**Required action**
Starting with the line that contains "a health package for. |" and stopping after the line that contains "PUT /HealthPackage/updateDoctorSessionDiscount/:username/:Type", copy the entries below exactly. Include nothing else.

**Supplied material**

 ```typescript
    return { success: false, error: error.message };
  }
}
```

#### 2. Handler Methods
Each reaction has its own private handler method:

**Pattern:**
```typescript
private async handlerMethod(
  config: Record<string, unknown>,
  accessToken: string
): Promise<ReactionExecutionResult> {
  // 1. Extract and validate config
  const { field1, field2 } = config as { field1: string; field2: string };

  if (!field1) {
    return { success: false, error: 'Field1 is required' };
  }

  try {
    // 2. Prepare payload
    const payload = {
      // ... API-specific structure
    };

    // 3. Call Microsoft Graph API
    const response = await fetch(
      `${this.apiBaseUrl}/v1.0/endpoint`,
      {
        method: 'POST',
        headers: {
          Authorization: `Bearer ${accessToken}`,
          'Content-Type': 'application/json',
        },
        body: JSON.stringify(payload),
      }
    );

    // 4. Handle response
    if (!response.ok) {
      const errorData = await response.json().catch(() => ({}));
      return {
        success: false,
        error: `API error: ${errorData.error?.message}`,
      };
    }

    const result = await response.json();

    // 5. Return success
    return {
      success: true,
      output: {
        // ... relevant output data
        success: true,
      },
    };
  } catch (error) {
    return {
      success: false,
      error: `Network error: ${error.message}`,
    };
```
---
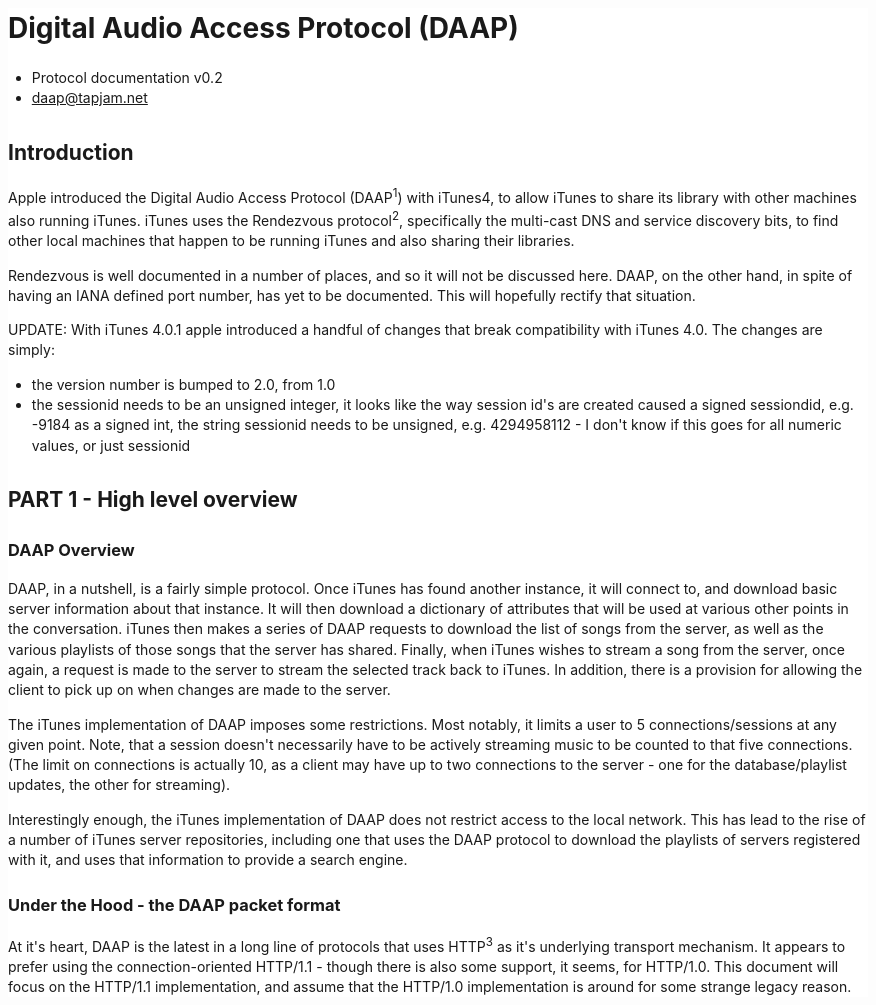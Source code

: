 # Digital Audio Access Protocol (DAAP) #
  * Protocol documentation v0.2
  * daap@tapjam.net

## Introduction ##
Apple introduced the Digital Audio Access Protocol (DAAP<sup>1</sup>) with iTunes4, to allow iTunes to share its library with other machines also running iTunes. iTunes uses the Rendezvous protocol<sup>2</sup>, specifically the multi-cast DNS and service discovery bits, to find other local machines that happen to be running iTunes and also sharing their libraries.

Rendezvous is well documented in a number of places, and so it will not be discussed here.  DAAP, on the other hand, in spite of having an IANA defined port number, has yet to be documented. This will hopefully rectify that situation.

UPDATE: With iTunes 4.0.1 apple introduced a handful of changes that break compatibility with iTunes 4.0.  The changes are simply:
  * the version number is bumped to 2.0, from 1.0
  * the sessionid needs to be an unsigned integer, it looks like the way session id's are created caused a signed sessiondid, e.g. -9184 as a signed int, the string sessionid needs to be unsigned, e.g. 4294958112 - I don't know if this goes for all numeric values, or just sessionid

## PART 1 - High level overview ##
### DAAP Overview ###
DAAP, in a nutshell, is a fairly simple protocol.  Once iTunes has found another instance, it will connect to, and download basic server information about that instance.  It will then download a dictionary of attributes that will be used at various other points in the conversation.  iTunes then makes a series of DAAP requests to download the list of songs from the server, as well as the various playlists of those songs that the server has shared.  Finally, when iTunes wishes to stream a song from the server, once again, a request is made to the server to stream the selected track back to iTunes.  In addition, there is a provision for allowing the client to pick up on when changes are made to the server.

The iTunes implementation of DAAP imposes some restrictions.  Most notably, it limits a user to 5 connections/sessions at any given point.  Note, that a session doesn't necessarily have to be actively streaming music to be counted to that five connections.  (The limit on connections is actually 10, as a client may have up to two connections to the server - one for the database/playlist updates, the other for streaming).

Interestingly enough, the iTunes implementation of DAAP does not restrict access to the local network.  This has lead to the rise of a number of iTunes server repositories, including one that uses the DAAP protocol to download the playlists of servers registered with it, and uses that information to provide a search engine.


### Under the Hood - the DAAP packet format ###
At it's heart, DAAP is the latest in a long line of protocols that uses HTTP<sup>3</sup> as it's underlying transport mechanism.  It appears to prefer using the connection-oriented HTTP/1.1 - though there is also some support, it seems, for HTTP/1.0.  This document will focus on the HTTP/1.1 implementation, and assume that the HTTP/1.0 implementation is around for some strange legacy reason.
--
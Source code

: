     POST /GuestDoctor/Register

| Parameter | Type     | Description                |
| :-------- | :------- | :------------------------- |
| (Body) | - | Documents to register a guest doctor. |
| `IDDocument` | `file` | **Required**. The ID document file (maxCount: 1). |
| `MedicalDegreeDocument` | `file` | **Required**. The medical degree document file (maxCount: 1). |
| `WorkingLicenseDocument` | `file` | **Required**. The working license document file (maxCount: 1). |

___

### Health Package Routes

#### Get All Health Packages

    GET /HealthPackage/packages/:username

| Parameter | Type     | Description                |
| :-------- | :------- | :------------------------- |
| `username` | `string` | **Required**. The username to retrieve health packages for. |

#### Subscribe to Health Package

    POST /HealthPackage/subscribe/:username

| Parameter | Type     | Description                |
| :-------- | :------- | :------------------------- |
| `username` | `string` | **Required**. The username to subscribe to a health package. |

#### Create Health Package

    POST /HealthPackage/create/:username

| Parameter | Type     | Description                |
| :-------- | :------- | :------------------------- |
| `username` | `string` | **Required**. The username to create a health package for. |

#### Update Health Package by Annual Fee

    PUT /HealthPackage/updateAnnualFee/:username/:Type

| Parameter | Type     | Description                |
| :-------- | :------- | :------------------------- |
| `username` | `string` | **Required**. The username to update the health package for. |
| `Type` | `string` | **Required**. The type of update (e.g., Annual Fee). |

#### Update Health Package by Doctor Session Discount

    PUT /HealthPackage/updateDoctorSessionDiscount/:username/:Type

**Result**
| `username` | `string` | **Required**. The username to create a health package for. |

#### Update Health Package by Annual Fee

    PUT /HealthPackage/updateAnnualFee/:username/:Type

| Parameter | Type     | Description                |
| :-------- | :------- | :------------------------- |
| `username` | `string` | **Required**. The username to update the health package for. |
| `Type` | `string` | **Required**. The type of update (e.g., Annual Fee). |

#### Update Health Package by Doctor Session Discount

    PUT /HealthPackage/updateDoctorSessionDiscount/:username/:Type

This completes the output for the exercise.